Posted in 2017 on Saturday, 16 January .

acsnano Maiolo, D.^a, Pigliacelli, C.^a,d, Sánchez Moreno, P.^a,e, Violatto, M.B.^b, Talamini, L.^b, Tirotta, I.^a, Piccirillo, R.^b, Zucchetti, M.^b, Morosi, L.^b, Frapolli, R.^b, Candiani, G.^a, Bigini, P.^b, Metrangolo, P.^a,c, Baldelli Bombelli, F.^a

^aInterdepartmental Laboratory of Nanomedicine (NanoMedLab), Laboratory of Supramolecular and BioNano Materials (SupraBioNanoLab), Fondazione Centro Europeo Nanomedicina (CEN), Department of Chemistry, Materials, and Chemical Engineering Giulio Natta, Politecnico di Milano, via L. Mancinelli 7, Milan, 20131, Italy
^bIRCCS-Istituto di Ricerche Farmacologiche Mario Negri, I-Milano, 20156, Italy
^cVTT-Technical Research Centre of Finland Ltd, Biologinkuja 7, Espoo, FI-02044, Finland
^dHyber Center of Excellence, Department of Applied Physics, Aalto University, Puumiehenkuja 2, Espoo, FI-00076, Finland
^eNanobiointeractions and Nanodiagnostics, Istituto Italiano di Tecnologia, Via Morego 30, Genova, Italy

ACS Nano 2017, 11(9), 9413-9423

One of the main hurdles in nanomedicine is the low stability of drug–nanocarrier complexes as well as the drug delivery efficiency in the region-of-interest.

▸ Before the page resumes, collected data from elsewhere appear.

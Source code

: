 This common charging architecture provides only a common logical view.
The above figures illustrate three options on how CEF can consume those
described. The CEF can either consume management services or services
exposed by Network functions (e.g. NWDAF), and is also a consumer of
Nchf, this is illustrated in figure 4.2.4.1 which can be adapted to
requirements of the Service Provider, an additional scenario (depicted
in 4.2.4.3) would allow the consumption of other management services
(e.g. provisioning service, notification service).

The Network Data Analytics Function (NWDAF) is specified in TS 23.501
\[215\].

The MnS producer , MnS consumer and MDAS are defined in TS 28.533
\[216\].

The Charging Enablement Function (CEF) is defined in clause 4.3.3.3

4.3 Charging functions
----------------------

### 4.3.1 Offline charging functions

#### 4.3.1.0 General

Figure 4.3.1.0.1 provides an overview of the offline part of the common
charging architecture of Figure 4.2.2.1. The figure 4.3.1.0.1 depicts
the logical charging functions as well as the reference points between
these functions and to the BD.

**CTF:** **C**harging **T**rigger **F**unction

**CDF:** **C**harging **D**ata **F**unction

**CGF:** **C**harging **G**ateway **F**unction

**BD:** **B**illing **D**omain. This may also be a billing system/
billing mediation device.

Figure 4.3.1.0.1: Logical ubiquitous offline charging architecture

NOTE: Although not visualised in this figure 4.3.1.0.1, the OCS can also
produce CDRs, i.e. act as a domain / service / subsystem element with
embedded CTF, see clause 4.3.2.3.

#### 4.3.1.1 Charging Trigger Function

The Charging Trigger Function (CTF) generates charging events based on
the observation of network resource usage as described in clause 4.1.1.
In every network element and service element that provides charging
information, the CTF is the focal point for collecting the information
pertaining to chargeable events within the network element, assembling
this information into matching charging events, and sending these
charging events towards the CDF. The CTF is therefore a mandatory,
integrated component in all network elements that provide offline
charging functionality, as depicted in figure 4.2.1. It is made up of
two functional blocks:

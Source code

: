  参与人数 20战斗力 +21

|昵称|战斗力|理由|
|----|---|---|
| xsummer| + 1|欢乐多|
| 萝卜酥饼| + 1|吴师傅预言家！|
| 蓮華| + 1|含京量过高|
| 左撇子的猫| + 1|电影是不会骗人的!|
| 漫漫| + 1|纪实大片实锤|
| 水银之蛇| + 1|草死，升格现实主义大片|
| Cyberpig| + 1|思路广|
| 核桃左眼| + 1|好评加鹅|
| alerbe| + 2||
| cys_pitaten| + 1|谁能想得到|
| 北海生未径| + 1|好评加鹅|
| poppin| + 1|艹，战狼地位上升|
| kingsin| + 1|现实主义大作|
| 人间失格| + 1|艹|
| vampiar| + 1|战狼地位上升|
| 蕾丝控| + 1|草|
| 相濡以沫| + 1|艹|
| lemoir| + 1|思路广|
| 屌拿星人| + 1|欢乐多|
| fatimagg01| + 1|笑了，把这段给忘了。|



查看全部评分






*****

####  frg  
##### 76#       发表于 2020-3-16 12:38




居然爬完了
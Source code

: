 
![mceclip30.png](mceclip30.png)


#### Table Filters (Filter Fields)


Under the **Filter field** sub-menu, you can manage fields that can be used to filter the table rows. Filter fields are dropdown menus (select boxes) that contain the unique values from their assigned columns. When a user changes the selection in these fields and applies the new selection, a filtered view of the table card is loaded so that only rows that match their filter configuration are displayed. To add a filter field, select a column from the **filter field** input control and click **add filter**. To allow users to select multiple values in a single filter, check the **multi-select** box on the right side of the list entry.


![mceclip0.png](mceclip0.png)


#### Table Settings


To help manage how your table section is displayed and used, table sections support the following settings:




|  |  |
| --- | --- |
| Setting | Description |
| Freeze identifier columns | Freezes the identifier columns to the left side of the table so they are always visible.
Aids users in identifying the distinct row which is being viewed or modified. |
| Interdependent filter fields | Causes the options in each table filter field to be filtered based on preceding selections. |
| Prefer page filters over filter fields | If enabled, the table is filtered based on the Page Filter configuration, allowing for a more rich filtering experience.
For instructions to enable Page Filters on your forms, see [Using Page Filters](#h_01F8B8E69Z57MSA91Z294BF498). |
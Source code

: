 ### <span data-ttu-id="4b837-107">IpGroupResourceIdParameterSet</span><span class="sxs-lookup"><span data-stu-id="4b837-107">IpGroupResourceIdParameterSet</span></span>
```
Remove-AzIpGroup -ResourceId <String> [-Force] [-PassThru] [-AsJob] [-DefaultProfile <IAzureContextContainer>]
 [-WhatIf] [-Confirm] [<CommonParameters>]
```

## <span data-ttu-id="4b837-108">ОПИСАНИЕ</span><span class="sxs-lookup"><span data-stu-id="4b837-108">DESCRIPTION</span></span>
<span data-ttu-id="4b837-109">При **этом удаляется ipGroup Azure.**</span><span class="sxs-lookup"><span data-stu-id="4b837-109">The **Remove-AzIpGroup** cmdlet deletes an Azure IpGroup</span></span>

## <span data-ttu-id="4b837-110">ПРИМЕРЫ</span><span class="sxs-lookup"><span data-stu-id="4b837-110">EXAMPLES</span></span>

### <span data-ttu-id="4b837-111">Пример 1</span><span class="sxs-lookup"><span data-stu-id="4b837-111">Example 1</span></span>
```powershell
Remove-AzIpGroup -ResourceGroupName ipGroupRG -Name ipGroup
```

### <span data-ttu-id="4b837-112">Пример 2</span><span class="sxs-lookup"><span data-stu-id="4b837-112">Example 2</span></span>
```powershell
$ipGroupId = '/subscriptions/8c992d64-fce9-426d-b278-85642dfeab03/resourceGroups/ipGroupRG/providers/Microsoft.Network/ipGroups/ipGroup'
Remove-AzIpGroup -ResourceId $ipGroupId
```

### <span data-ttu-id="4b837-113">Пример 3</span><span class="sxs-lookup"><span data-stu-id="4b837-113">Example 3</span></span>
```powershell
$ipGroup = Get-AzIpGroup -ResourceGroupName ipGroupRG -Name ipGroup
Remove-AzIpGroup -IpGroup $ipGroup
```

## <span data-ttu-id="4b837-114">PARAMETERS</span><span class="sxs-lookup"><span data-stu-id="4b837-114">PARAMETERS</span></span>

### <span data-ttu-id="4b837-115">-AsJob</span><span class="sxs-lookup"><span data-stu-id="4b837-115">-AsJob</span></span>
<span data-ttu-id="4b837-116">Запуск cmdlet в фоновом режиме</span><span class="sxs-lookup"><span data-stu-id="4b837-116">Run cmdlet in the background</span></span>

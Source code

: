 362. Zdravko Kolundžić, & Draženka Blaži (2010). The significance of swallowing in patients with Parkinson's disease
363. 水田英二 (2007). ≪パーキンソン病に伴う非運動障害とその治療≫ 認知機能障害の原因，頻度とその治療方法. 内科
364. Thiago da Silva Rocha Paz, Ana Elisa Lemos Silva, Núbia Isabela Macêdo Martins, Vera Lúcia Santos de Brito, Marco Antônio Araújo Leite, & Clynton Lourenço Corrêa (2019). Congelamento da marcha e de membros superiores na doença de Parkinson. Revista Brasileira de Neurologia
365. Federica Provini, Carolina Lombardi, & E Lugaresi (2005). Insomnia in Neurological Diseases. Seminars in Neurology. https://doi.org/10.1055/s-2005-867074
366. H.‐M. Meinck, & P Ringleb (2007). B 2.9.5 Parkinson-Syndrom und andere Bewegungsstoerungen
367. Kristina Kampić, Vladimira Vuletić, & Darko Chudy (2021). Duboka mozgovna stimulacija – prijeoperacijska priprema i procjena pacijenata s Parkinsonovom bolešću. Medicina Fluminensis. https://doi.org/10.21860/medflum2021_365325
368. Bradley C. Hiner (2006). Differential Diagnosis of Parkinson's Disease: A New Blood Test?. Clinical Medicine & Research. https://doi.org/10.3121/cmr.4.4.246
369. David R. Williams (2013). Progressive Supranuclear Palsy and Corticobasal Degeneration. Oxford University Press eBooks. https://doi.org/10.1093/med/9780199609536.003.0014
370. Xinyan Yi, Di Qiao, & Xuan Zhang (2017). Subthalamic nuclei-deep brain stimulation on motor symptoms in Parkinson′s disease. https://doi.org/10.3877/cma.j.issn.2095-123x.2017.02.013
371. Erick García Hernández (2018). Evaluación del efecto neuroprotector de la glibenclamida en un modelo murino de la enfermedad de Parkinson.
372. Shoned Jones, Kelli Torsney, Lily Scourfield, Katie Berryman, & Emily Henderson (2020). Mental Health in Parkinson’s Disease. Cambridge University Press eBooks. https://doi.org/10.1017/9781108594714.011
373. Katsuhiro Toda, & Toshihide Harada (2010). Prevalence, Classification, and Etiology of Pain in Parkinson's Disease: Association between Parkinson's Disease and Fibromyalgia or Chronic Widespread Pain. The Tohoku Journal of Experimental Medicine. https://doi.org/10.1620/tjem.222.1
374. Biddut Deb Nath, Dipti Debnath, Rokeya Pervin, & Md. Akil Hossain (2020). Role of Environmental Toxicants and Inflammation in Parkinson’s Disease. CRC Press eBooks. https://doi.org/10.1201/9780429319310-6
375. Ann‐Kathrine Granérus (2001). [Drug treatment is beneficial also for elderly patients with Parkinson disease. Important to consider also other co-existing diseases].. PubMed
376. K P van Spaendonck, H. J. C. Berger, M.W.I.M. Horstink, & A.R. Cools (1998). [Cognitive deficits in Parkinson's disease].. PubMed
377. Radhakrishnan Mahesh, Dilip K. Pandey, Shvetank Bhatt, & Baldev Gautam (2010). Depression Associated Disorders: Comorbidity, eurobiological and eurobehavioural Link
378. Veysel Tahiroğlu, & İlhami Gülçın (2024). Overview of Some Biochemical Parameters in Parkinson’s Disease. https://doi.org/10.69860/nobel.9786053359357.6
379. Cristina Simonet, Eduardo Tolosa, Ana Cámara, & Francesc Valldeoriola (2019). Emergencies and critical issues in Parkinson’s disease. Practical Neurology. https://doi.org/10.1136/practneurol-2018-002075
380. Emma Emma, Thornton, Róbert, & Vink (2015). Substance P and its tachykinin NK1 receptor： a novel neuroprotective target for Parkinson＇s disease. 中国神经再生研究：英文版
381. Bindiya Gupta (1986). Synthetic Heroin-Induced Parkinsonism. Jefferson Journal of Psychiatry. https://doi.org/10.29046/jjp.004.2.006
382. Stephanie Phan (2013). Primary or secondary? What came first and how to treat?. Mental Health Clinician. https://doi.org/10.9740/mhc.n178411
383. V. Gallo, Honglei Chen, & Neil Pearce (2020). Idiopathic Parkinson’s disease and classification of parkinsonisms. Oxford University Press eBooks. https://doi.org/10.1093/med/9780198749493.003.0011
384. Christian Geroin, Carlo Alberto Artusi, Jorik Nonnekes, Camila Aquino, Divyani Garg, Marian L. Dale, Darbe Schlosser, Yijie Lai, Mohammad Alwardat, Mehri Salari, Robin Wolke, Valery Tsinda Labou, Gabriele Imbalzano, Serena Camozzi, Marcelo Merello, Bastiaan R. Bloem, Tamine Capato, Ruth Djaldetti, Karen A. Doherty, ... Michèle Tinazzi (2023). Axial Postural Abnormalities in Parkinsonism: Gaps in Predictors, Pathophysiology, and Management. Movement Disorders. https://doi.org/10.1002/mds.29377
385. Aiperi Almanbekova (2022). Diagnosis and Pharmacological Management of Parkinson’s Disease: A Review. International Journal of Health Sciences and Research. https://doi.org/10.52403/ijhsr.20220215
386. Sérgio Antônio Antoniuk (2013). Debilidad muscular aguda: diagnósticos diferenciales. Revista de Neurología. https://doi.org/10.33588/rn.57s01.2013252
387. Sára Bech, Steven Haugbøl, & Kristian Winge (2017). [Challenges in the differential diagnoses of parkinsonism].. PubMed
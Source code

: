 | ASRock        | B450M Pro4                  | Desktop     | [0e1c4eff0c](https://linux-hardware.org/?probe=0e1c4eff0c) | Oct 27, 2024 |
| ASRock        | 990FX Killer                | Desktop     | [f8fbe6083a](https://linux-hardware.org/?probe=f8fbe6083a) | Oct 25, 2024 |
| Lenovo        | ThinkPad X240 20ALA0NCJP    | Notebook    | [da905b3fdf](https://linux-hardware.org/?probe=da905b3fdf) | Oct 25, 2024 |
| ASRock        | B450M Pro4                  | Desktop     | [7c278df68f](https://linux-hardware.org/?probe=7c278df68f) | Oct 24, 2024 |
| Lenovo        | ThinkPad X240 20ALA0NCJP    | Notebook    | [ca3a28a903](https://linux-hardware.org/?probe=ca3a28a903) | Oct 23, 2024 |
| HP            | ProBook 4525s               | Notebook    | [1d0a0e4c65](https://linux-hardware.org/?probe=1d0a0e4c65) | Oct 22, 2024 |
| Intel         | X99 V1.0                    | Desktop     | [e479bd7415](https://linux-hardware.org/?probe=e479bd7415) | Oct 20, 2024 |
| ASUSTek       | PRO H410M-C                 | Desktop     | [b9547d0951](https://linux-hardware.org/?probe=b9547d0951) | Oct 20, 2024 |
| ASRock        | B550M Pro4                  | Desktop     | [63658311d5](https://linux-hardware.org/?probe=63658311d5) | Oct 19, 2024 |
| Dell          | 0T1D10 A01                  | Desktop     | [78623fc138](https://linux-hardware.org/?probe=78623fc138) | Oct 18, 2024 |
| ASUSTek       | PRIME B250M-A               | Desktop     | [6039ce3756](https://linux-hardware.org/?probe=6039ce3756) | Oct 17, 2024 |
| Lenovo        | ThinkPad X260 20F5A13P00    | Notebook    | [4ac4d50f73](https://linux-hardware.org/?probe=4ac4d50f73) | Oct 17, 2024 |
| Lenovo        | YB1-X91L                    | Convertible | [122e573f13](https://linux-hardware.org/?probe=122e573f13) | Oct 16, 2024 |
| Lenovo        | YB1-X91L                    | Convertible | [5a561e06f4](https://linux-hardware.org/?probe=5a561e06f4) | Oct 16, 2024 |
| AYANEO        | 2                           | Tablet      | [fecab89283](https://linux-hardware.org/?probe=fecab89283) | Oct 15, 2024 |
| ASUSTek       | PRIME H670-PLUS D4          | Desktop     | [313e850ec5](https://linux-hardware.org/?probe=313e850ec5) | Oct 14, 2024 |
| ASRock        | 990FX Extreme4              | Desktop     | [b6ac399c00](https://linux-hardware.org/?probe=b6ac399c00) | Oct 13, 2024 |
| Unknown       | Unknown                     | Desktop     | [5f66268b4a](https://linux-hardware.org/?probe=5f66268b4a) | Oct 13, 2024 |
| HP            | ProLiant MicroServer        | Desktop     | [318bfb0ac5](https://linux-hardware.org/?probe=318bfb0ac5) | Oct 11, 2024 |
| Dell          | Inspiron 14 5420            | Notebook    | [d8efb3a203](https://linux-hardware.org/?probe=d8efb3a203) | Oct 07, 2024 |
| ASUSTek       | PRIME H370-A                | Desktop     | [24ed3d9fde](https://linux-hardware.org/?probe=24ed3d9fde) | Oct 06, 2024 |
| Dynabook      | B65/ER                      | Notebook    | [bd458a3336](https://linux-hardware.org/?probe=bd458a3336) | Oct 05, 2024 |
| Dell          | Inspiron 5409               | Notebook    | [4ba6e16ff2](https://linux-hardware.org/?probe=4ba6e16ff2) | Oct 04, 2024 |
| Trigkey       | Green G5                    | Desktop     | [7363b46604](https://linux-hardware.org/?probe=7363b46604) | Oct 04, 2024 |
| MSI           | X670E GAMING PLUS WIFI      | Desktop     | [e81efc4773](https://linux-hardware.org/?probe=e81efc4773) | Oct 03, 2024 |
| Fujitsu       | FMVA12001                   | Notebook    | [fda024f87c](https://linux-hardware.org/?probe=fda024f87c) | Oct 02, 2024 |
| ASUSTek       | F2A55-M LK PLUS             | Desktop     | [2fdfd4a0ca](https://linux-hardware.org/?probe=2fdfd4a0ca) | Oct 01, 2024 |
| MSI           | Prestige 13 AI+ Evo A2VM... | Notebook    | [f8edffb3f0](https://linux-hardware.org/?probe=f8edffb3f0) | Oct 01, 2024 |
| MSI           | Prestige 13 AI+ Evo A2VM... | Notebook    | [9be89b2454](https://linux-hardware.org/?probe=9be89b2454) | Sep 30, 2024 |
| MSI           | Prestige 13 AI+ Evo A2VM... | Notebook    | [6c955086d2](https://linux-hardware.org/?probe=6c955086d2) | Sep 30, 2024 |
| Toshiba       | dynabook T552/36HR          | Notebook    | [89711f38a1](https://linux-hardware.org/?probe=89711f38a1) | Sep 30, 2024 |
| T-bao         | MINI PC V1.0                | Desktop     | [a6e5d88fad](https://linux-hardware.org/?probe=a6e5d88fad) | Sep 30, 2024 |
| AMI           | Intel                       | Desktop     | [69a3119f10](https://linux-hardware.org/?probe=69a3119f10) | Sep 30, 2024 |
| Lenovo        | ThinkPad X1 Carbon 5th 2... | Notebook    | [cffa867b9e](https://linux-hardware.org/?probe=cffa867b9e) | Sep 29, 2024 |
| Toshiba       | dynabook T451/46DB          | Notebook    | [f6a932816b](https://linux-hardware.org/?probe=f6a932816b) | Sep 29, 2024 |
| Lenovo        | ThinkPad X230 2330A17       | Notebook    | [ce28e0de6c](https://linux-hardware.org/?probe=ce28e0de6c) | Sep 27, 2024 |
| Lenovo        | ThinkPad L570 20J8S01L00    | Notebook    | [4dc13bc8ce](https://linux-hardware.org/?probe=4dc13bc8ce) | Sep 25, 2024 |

Here, we describe the use of the film-forming protein hydrophobin HFBII to organize dodecanethiol-protected gold nanoparticles (NPs) into well-defined supraparticles (SPs). The obtained SPs are exceptionally stable in vivo and efficiently encapsulate hydrophobic drug molecules. The HFBII film prevents massive release of the encapsulated drug, which, instead, is activated by selective SP disassembly triggered intracellularly by glutathione reduction of the protein film. As a consequence, the therapeutic efficiency of an encapsulated anticancer drug is highly enhanced (2 orders of magnitude decrease in IC50). Biodistribution and pharmacokinetics studies demonstrate the high stability of the loaded SPs in the bloodstream and the selective release of the payloads once taken up in the tissues. Overall, our results provide a rationale for the development of bioreducible and multifunctional nanomedicines.